Response by poster: We are trying to make this move happen, and it's not that easy with a baby around! Your answers have provided good anchors to start pulling the thread, and a reality check to our worries. Thanks all for taking the time to answer this vague question!
posted by haemanu at 11:43 PM on September 22, 2021


If you're not dead set on moving to a hip neighborhood in the heart of the city, I'd look at some of the sleepier small towns around Los Angeles proper, like South Pasadena, Sierra Madre, Montrose, Alhambra or Claremont, or even up the coast in Carpinteria or Ventura.

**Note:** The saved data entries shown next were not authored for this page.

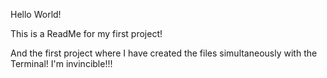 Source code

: Hello World!

This is a ReadMe for my first project!

And the first project where I have created the files simultaneously with the Terminal!  I'm invincible!!!
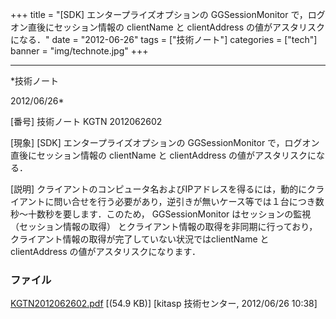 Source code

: ﻿+++
title = "[SDK] エンタープライズオプションの GGSessionMonitor で，ログオン直後にセッション情報の clientName と clientAddress の値がアスタリスクになる．"
date = "2012-06-26"
tags = ["技術ノート"]
categories = ["tech"]
banner = "img/technote.jpg"
+++

-----------------------------------------------------------------------------------------------------------------------------

*技術ノート

2012/06/26*


[番号]
技術ノート KGTN 2012062602

[現象]
[SDK] エンタープライズオプションの GGSessionMonitor
で，ログオン直後にセッション情報の clientName と clientAddress
の値がアスタリスクになる．

[説明]
クライアントのコンピュータ名およびIPアドレスを得るには，動的にクライアントに問い合せを行う必要があり，逆引きが無いケース等では１台につき数秒〜十数秒を要します．このため，
GGSessionMonitor はセッションの監視 （セッション情報の取得）
とクライアント情報の取得を非同期に行っており，クライアント情報の取得が完了していない状況ではclientName
と clientAddress の値がアスタリスクになります．


### ファイル

 
 


[KGTN2012062602.pdf](http://techreport.kitasp.net/attachments/download/923/KGTN2012062602.pdf)
 [(54.9 KB)] [kitasp 技術センター, 2012/06/26
10:38]


 


 

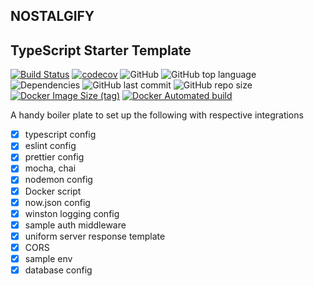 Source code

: ## NOSTALGIFY
## TypeScript Starter Template

[![Build Status](https://travis-ci.com/YashKumarVerma/typescript-template.svg?branch=master)](https://travis-ci.com/YashKumarVerma/typescript-template)
[![codecov](https://codecov.io/gh/YashKumarVerma/typescript-template/branch/master/graph/badge.svg)](https://codecov.io/gh/YashKumarVerma/typescript-template)
![GitHub](https://img.shields.io/github/license/yashkumarverma/typescript-template)
![GitHub top language](https://img.shields.io/github/languages/top/yashkumarverma/typescript-template)
![Dependencies](https://img.shields.io/david/yashkumarverma/typescript-template)
![GitHub last commit](https://img.shields.io/github/last-commit/yashkumarverma/typescript-template)
![GitHub repo size](https://img.shields.io/github/repo-size/yashkumarverma/typescript-template)
[![Docker Image Size (tag)](https://img.shields.io/docker/image-size/yashkumarverma/typescript-template/latest)](https://hub.docker.com/repository/docker/yashkumarverma/typescript-template)
[![Docker Automated build](https://img.shields.io/docker/automated/yashkumarverma/typescript-template)](https://hub.docker.com/repository/docker/yashkumarverma/typescript-template)

A handy boiler plate to set up the following with respective integrations

- [x] typescript config
- [x] eslint config
- [x] prettier config
- [x] mocha, chai
- [x] nodemon config
- [x] Docker script
- [x] now.json config
- [x] winston logging config
- [x] sample auth middleware
- [x] uniform server response template
- [x] CORS
- [x] sample env
- [x] database config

Any one would be a pleasant home base from which to explore the Southland, which is going through a very tough time with a large population living on the streets without sufficient hygiene stations, and more random violence than I've ever known.

I'm probably the biggest Los Angeles booster you'll ever run into, and my advice for people coming to L.A. right now is... pardon our mess, and just put a toe in. Also, if you end up anywhere near San Marino, get a Huntington Gardens membership. I see a lot of young parents pushing strollers and socializing there.
posted by Scram at 10:29 PM on September 23, 2021 [1 favorite]


or even up the coast in Carpinteria or Ventura.

I'd look hard at Santa Barbara, even.
posted by sebastienbailard at 4:10 PM on September 24, 2021 [1 favorite]


And agreed with the sentiments above - if you don't NEEEEEED to be in LA but only need to be westcoasty or maybe in the state, there are smaller more accessible (unfortunately not all of them cheaper) communities out around the outer edge of the county and out in the 1-2-3 hours distant rings and up the central coast. But if it's going to be a situation where eventually someone's going to need routine major international airport access or an office commute, you should prioritize proximity to those.